§ EXERCISE OBJECTIVE:
Copy out each line of the material in which the word "detectors" appears.

§ SUPPLIED RECORDS:

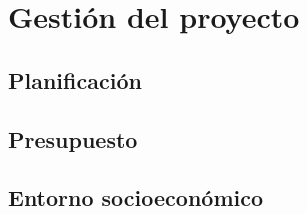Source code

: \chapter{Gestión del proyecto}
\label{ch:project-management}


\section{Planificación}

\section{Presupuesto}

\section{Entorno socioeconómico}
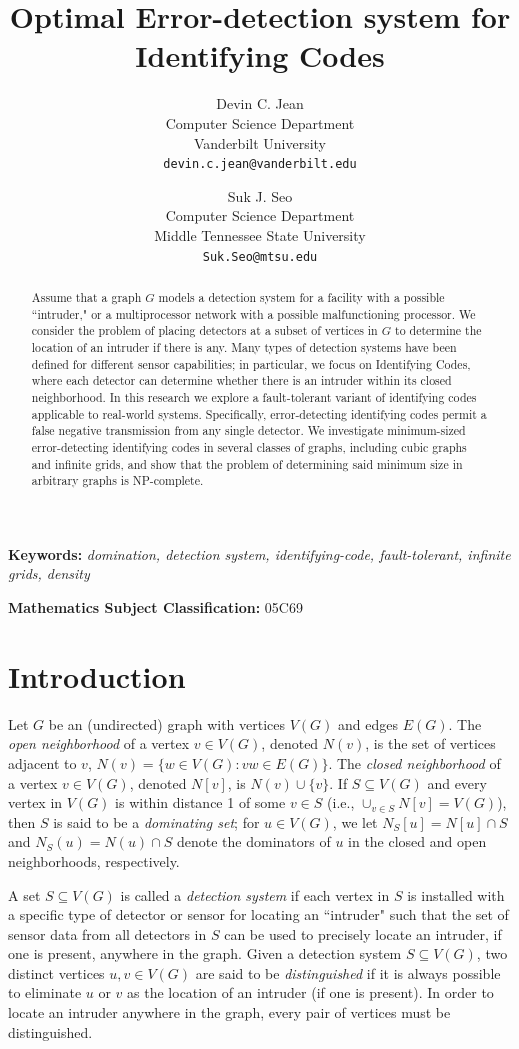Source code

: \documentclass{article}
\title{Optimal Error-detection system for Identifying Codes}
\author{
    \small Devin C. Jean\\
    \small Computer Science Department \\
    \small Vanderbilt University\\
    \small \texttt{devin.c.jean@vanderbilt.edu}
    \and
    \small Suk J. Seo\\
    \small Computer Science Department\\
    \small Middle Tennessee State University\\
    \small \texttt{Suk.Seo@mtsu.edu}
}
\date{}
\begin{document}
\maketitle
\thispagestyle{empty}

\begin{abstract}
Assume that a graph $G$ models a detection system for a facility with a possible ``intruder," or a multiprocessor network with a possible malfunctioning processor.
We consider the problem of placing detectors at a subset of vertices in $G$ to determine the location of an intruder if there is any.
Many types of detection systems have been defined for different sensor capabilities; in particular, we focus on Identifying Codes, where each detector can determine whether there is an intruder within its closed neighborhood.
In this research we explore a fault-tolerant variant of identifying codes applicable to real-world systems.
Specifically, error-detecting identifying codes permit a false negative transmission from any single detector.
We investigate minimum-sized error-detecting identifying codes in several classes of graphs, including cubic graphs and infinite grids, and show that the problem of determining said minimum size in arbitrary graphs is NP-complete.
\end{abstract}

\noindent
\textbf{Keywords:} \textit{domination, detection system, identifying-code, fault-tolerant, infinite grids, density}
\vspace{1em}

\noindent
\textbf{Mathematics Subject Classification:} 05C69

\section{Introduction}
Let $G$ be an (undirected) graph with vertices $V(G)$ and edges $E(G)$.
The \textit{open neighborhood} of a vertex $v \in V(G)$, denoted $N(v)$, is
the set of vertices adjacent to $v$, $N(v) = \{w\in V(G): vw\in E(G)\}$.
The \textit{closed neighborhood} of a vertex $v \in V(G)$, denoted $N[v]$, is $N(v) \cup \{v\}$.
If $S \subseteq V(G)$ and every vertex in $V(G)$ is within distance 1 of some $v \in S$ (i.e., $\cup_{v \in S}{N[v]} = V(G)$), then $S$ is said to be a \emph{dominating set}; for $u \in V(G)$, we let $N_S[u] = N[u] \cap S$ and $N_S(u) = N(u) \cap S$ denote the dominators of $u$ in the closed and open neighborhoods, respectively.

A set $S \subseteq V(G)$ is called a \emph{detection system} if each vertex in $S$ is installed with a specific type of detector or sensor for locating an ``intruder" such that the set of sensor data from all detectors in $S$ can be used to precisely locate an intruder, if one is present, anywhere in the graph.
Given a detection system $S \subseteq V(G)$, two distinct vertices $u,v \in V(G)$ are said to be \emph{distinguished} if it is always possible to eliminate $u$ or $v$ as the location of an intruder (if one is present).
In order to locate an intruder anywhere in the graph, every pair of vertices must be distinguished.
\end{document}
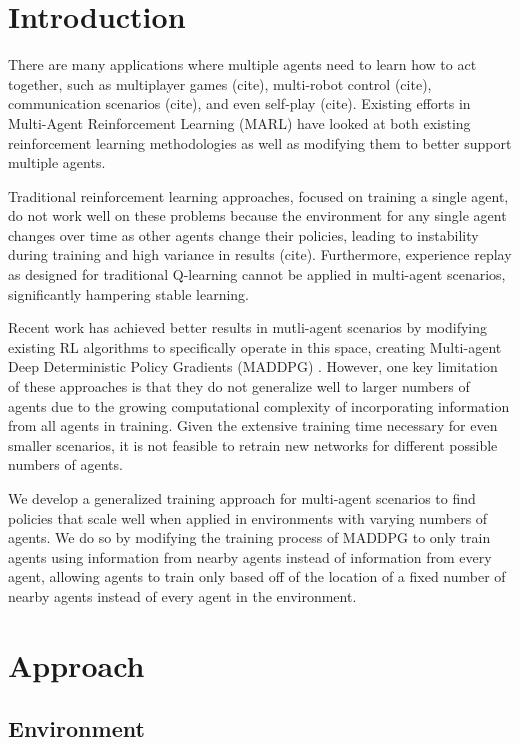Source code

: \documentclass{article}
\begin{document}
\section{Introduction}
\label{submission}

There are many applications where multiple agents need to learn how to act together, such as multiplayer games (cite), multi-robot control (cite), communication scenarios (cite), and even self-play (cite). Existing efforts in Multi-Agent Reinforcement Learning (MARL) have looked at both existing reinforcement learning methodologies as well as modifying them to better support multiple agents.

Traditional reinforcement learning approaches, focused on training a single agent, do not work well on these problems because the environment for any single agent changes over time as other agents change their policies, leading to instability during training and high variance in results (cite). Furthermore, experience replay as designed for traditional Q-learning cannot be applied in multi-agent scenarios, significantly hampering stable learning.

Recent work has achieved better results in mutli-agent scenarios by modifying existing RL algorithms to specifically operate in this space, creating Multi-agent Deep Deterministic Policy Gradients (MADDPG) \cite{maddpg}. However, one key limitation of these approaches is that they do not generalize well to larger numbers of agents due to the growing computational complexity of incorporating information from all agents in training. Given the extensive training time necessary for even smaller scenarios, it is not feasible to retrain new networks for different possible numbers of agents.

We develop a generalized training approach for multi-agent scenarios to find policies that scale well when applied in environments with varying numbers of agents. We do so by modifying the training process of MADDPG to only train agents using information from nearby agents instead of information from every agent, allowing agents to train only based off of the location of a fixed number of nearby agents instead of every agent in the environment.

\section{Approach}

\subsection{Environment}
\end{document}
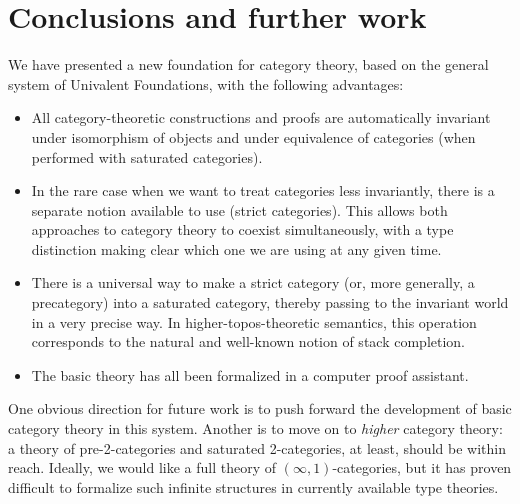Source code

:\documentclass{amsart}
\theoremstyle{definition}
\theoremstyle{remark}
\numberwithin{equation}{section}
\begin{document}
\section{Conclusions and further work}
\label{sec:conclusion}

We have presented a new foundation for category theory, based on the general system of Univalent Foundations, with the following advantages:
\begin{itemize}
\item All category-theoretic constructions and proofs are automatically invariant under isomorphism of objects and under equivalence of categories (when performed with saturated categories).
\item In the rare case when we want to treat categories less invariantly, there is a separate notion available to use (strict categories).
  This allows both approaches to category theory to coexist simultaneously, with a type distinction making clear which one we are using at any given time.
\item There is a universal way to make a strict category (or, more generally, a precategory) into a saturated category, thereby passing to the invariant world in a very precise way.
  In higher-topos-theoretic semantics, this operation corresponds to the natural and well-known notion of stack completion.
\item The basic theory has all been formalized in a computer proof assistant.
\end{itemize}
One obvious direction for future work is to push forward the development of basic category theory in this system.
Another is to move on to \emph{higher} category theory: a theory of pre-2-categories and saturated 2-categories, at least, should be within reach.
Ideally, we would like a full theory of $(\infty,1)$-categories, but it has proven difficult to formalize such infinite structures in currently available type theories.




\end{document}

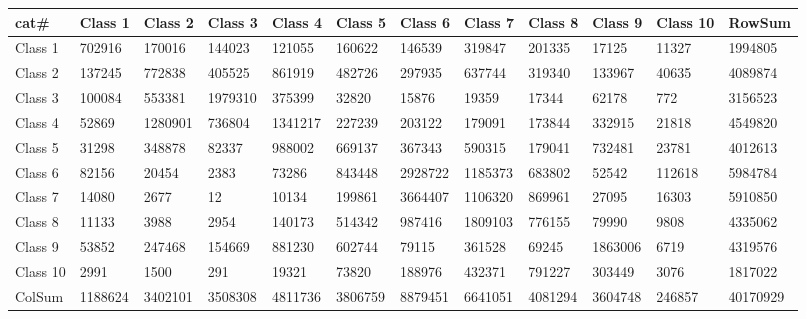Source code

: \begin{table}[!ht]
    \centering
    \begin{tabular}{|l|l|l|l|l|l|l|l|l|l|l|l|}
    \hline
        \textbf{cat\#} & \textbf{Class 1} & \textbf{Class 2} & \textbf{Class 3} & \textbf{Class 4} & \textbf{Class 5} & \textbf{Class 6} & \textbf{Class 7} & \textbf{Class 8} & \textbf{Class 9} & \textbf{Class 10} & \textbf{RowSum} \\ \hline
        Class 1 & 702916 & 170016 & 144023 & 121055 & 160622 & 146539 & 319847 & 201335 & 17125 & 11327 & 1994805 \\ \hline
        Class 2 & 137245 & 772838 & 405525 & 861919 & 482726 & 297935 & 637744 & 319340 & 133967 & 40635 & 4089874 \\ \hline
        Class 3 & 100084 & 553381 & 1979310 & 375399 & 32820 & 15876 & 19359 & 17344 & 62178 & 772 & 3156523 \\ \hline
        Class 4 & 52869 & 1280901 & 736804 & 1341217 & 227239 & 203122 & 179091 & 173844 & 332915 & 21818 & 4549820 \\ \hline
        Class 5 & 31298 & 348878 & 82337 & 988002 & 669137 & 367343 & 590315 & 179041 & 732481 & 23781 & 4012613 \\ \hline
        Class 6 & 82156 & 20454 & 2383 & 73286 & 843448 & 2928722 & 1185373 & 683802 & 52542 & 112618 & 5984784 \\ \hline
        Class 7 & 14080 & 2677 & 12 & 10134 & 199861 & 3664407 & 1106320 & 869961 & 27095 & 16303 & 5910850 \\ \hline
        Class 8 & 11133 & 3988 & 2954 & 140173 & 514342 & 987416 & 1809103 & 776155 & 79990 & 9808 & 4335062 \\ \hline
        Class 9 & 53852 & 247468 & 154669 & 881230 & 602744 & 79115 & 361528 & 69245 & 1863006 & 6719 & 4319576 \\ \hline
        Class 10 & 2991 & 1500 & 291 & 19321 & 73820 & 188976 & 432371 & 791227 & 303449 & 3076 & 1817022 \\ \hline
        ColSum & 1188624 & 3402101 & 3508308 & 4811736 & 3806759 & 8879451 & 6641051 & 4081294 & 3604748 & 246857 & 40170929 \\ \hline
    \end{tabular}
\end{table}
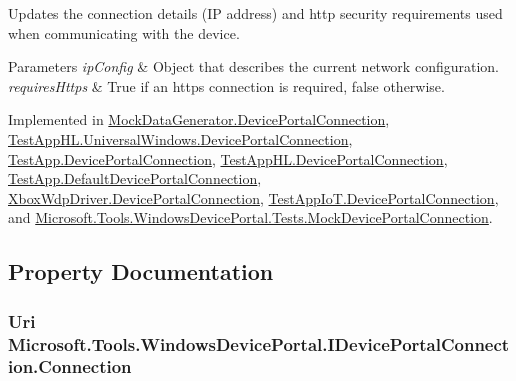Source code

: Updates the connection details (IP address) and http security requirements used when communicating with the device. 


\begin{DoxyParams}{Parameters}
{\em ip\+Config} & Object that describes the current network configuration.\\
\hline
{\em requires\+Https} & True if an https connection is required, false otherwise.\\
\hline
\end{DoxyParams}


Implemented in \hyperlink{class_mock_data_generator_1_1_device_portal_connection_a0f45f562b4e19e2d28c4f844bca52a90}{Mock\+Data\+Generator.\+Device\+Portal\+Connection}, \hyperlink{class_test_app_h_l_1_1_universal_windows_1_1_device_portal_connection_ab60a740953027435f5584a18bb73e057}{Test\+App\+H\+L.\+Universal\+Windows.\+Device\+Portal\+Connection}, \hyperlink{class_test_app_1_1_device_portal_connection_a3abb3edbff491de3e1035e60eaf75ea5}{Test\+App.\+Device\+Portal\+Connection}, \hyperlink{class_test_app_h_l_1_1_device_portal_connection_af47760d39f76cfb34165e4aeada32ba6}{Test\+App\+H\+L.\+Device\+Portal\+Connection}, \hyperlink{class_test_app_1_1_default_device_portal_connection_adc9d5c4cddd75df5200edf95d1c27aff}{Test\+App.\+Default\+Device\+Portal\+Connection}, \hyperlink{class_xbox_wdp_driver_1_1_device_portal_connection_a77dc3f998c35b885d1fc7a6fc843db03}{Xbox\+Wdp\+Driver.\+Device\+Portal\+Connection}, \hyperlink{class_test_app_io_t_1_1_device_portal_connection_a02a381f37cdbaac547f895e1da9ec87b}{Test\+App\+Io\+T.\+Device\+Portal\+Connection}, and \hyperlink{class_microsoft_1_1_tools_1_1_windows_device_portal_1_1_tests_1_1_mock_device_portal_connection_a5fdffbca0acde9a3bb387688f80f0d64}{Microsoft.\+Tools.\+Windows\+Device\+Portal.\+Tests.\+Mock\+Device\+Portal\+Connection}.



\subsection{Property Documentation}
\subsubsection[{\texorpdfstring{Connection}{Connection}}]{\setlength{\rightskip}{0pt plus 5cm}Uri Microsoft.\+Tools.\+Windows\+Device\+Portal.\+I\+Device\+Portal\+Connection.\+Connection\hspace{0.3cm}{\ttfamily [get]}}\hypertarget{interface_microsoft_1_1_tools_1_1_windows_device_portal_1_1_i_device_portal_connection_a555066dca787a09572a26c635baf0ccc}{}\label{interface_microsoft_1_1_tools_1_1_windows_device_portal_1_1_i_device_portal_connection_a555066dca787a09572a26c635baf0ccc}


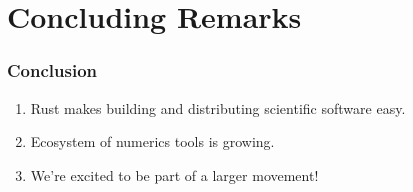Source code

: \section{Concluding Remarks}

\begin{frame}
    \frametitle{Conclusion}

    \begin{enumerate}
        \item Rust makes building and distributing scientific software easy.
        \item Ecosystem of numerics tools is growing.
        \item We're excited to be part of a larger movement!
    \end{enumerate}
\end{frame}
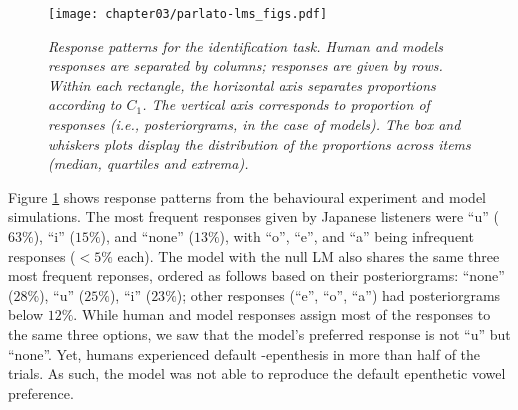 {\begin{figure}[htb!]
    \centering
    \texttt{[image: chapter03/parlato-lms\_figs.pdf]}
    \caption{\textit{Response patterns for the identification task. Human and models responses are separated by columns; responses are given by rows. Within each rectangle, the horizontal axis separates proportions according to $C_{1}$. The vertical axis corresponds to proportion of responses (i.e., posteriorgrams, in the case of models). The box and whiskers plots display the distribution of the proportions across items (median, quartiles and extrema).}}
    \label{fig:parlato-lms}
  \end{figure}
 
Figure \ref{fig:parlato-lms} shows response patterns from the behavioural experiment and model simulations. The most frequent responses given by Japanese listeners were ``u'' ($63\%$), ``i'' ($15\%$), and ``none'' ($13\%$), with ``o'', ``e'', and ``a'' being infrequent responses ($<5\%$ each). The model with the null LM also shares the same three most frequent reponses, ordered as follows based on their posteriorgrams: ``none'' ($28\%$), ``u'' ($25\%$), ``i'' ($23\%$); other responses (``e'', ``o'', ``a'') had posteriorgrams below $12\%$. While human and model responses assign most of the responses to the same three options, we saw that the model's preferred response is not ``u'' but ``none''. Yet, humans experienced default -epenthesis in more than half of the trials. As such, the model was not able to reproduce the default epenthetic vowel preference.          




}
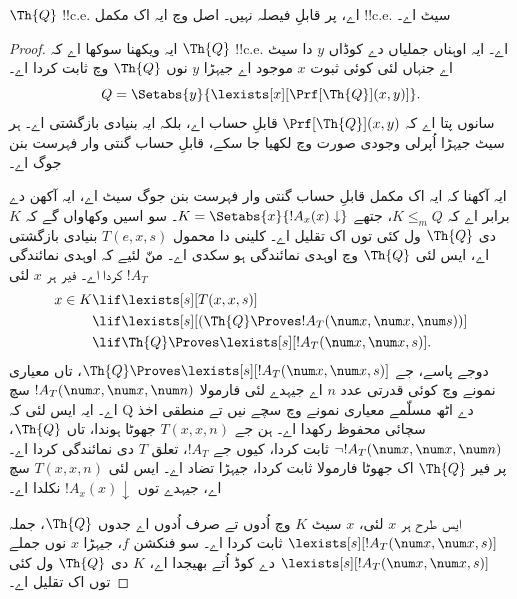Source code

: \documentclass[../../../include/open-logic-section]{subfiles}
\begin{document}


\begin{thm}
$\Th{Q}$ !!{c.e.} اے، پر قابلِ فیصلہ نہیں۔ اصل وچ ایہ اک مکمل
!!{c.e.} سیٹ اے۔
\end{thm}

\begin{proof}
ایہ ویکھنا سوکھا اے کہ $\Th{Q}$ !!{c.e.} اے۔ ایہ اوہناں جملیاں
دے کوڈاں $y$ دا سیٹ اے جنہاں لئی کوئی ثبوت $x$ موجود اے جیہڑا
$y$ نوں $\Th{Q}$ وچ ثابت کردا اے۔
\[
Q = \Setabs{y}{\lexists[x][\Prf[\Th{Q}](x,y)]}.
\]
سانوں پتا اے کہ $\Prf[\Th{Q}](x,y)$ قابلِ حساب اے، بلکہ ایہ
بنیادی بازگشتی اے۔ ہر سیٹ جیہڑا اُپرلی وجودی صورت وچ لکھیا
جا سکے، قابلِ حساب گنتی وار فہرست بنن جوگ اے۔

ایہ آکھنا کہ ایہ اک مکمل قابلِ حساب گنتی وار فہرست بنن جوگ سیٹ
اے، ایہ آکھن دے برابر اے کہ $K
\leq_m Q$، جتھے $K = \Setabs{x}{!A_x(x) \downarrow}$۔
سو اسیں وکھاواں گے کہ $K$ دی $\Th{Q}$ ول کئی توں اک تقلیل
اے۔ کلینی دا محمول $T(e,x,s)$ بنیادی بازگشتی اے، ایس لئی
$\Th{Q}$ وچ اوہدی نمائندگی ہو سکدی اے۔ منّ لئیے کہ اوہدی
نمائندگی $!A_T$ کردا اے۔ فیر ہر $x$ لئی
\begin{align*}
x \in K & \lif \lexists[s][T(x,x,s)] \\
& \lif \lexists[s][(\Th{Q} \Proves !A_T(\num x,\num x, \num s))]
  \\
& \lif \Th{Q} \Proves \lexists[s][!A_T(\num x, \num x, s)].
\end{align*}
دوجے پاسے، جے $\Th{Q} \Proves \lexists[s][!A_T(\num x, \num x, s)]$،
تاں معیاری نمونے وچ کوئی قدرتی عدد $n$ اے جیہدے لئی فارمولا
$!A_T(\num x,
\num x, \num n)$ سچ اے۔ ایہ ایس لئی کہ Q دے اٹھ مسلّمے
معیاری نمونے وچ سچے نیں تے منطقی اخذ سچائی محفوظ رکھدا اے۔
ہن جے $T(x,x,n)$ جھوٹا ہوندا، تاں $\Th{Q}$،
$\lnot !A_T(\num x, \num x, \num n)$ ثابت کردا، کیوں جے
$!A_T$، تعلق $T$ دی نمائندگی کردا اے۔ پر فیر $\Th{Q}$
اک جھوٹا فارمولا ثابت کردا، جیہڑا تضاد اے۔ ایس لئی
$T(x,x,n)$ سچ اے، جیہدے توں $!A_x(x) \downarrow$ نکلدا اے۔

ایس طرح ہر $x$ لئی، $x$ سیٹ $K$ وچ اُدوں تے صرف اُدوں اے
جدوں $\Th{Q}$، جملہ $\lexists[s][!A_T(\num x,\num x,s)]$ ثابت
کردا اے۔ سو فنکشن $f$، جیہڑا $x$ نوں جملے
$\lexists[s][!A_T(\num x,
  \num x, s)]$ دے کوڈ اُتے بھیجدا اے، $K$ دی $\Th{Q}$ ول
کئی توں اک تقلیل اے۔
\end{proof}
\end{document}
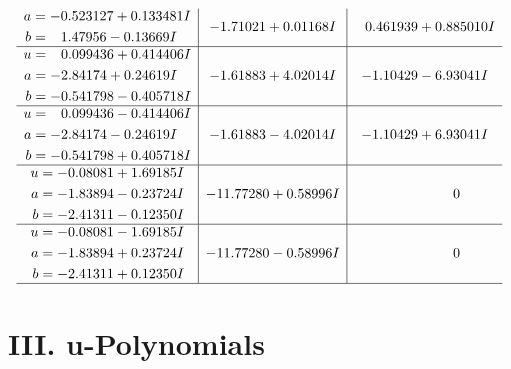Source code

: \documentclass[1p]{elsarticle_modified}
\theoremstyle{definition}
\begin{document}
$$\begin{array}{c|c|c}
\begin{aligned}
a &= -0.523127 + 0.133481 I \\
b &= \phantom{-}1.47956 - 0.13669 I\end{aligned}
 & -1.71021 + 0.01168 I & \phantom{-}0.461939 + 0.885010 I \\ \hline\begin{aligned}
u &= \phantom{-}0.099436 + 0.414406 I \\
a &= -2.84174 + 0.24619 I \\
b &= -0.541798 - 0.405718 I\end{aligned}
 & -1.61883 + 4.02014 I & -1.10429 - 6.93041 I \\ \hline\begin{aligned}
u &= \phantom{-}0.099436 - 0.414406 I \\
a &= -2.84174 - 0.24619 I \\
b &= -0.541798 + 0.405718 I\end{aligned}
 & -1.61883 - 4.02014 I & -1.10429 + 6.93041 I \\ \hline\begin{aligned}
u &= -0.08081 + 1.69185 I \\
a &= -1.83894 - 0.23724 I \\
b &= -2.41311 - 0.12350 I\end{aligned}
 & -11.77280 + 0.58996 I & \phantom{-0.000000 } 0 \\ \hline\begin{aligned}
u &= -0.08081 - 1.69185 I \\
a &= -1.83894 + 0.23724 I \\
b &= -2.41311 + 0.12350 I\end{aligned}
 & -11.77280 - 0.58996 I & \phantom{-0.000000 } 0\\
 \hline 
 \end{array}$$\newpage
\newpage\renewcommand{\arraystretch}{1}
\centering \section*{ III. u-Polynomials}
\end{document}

§ REPLY TO THE TASK:
We consider the problem of placing detectors at a subset of vertices in $G$ to determine the location of an intruder if there is any.
A set $S \subseteq V(G)$ is called a \emph{detection system} if each vertex in $S$ is installed with a specific type of detector or sensor for locating an ``intruder" such that the set of sensor data from all detectors in $S$ can be used to precisely locate an intruder, if one is present, anywhere in the graph.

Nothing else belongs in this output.